Geez, I think it's pretty sad that no one's commented on this piece. (I suppose the forums still haven't changed when I was used to be here.) I can say though, that this is one of the most thought out poems I've read on here in a long time. I'd say there's very little that needs to be fixed on this poem except for one line. And that is the very second line, "and occult chants flecked with sprinkled stardust." I kinda got the feeling that that line was somewhat out of place, a filler, even. That, and the cliches should always be avoided. Now, the cliche of this line was mainly "chants flecked with Sprinkled Stardust." Mainly I say that this line is out of place because of your beautiful use of vocabulary. I mean, you're spittin' out words like zenith, nadir, alacrity, etc...and the word sprinkled stardust just seems...bleh. I'd also say some people could possibly have a problem reading poetry with big words used so often because it's also a way of them feeling like the writer's looking down on them (I have no problem personally,) but sometimes you, the writer, have to be careful doing that. However, most people who write decent poetry should probably have no problem with this. There were a couple of times though where I thought maybe it seemed like you tried too hard to fit these large words in the poem, as if cluttering it up, somehow. I loved the ending, and the poem; it was pretty damn good. I hope I didn't offend you, I think you're a great writer, even if some (most) of the people on this forum aren't smart enough to know that. -Scott
I really like your perspective on this. First of all you are definetly right about the cliched star dust. I'll do something about that. Secondly, yes you are right that sometimes the large words complicate things for some readers, I often take that into account and try to write down to earth type stuff, but this poem was actually a tribute to the beauty of language, and some times you don't get the same beauty from "bottom" and "top" that you would get from "nadir" and "zenith" . In general though I agree with you. Thank you for the time you took to respond to this. I'm always grateful for conscientious critisism, positive or negative. -Autumn
I loved this. I might be interpretting it in my own special way, but it led me down a cool train of thought. Actually, reminds me of one of Bright Eyes songs, Lua... "what is simple in the moonlight by the morning never is"

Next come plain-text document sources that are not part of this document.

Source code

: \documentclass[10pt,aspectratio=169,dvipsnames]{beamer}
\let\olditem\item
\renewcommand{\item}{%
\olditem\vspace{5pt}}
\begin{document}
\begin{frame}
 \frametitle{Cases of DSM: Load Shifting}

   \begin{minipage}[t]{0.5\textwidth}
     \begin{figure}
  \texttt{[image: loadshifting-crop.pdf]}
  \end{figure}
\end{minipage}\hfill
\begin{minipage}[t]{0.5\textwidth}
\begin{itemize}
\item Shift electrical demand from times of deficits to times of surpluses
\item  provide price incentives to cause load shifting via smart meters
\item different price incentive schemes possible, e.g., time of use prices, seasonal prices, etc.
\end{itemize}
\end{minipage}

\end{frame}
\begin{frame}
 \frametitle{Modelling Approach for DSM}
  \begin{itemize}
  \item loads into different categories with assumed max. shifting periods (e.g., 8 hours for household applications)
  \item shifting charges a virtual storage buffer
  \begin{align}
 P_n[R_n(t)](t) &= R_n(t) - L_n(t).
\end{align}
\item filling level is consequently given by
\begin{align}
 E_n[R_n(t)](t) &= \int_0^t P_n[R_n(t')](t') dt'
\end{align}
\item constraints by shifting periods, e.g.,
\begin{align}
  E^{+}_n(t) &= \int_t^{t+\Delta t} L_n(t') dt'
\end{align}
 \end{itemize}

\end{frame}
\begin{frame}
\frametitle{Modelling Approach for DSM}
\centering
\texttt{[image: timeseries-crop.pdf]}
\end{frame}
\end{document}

Wow, this is great, with a perfect ending. the only thing I didn't like about it was this stanza break: It really confused me. since you said "decends to the zenith," which makes no sense. Of course it's clarified in the next line; but it's one thing to break a line in the middle of a thought, but it's something else (for me at least) to start a whole new stanza that way. Took me a while to make the connection.
I understand the confusion now that you pointed it out. I thought that since there was no punctuation there one would just carry on reading to the lext line (stanza). Thanks for the observation.
That things worth about $200 in $10 words =) your words are beautifully chosen. Reminds me of a very old style poem, where vocabulary mattered. It seemed as if you were trying to see how many big words you could get in there after a while though, not bad, just a bit much. But thats just me, its beautifully thought out over all. good job.